--- The problem ---
Each line in the records that mentions the word "Drag" needs to be listed.

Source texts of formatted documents
--- START ---

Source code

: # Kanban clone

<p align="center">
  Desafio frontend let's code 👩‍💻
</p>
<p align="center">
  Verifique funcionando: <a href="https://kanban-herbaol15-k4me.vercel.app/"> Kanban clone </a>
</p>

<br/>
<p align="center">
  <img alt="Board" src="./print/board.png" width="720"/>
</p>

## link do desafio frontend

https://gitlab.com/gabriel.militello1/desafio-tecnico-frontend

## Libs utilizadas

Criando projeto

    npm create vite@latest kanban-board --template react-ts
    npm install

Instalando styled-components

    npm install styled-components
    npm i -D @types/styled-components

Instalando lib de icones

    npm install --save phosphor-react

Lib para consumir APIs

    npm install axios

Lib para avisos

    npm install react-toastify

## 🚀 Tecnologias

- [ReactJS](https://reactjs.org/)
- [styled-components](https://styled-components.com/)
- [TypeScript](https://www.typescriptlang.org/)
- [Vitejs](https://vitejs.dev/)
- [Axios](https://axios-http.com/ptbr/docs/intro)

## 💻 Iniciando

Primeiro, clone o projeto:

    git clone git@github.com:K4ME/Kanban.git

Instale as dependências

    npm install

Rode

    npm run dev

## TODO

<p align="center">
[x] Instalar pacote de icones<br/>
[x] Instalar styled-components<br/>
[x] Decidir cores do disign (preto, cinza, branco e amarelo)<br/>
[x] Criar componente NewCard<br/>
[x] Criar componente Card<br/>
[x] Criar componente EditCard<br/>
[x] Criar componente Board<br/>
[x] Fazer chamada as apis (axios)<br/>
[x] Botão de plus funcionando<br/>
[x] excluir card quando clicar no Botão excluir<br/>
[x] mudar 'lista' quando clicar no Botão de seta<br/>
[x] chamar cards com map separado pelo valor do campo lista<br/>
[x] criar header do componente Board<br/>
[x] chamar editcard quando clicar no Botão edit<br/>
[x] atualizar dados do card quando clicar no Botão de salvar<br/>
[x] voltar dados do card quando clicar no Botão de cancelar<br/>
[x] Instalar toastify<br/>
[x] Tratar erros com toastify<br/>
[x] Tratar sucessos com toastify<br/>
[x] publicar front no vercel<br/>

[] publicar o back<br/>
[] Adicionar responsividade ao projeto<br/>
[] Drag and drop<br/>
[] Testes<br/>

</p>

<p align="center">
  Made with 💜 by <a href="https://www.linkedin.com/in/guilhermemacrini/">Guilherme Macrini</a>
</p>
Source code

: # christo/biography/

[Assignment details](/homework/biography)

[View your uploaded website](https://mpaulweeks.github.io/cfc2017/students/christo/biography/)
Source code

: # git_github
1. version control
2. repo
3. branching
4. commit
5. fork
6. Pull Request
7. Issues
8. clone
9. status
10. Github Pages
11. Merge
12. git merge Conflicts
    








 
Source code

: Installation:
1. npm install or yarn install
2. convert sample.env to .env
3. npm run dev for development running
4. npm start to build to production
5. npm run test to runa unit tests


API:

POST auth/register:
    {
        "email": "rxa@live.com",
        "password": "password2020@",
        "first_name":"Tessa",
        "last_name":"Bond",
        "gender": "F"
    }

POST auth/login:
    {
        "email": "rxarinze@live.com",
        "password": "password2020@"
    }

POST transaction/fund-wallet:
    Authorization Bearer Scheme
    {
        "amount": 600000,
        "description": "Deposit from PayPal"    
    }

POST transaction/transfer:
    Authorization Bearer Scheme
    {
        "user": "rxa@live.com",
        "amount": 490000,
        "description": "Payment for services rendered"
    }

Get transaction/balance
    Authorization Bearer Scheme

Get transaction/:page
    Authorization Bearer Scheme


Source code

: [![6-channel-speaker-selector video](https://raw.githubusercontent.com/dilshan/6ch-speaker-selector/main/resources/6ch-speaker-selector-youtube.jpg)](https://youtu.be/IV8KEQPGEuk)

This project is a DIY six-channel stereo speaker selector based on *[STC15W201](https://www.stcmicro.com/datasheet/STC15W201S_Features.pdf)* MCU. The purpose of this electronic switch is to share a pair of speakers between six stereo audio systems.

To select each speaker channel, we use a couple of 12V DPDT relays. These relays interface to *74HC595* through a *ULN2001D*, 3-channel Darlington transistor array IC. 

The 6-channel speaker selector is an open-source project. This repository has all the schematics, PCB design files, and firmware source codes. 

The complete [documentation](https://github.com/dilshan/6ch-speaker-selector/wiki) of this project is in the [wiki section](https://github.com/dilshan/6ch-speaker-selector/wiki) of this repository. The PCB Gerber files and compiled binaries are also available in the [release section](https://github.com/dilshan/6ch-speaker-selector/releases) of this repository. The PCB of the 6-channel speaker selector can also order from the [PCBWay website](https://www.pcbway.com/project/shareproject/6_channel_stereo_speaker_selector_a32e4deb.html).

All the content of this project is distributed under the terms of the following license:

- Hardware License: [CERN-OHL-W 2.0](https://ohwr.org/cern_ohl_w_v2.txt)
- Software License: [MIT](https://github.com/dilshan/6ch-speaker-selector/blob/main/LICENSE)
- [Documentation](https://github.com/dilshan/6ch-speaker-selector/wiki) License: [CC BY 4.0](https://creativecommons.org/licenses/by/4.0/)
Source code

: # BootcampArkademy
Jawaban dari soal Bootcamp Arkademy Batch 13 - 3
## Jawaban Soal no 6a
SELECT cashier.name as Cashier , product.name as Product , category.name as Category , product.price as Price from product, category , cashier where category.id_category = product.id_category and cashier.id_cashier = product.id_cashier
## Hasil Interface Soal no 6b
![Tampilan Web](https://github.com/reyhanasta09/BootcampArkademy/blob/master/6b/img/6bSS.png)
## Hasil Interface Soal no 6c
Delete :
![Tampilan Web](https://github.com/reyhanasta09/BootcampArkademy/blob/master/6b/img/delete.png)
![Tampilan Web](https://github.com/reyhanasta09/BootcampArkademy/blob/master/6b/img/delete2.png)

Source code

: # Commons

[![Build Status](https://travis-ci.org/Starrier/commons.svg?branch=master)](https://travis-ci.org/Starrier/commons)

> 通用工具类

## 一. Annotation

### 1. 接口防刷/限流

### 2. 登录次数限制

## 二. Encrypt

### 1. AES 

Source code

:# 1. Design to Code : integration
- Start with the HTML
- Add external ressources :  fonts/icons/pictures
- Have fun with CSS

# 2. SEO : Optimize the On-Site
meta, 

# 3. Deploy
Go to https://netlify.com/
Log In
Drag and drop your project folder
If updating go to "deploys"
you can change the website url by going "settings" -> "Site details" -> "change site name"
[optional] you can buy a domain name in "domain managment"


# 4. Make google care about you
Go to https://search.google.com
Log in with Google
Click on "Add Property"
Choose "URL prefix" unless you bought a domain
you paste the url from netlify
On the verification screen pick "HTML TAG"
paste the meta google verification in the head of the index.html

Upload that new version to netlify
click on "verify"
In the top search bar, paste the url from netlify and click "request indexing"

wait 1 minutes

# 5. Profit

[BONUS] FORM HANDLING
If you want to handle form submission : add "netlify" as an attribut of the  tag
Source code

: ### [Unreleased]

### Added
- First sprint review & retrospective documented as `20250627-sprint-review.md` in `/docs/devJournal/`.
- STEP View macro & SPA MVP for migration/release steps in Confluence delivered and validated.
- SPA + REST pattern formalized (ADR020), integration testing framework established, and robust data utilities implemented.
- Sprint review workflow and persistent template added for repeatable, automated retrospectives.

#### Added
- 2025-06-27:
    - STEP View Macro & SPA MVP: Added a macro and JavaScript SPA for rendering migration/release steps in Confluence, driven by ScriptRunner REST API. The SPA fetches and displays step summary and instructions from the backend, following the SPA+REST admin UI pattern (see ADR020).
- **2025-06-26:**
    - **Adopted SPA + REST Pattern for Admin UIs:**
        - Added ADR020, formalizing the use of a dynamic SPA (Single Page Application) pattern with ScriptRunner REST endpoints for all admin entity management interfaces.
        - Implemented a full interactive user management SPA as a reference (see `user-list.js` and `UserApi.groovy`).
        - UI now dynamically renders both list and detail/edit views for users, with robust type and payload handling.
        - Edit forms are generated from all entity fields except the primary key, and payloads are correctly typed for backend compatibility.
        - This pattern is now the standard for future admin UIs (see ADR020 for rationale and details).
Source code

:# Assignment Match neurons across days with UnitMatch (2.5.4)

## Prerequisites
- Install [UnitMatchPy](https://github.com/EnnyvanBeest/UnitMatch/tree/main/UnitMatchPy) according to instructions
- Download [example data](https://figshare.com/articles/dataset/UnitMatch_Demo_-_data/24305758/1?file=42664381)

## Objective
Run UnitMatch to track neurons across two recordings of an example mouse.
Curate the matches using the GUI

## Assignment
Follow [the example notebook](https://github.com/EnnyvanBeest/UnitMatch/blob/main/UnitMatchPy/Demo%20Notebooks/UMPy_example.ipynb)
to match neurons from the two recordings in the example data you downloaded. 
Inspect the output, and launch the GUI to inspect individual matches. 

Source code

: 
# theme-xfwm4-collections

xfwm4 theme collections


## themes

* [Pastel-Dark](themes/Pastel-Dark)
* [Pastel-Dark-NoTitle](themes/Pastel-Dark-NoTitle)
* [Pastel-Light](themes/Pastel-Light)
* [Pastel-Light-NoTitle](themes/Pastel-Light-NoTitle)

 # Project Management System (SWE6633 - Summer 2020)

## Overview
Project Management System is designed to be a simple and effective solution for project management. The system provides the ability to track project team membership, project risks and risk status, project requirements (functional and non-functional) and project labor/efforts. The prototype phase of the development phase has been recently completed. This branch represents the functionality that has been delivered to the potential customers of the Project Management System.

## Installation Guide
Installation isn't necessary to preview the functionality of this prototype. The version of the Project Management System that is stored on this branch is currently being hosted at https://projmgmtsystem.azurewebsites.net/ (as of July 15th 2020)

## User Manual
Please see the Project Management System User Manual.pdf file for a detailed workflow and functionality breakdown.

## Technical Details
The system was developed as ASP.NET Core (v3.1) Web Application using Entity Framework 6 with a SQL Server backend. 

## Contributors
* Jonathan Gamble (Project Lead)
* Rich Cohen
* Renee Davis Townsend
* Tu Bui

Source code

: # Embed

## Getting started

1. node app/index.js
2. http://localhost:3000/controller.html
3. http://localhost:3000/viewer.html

--- END ---

--- Response area ---
[] Drag and drop<br/>
Drag and drop your project folder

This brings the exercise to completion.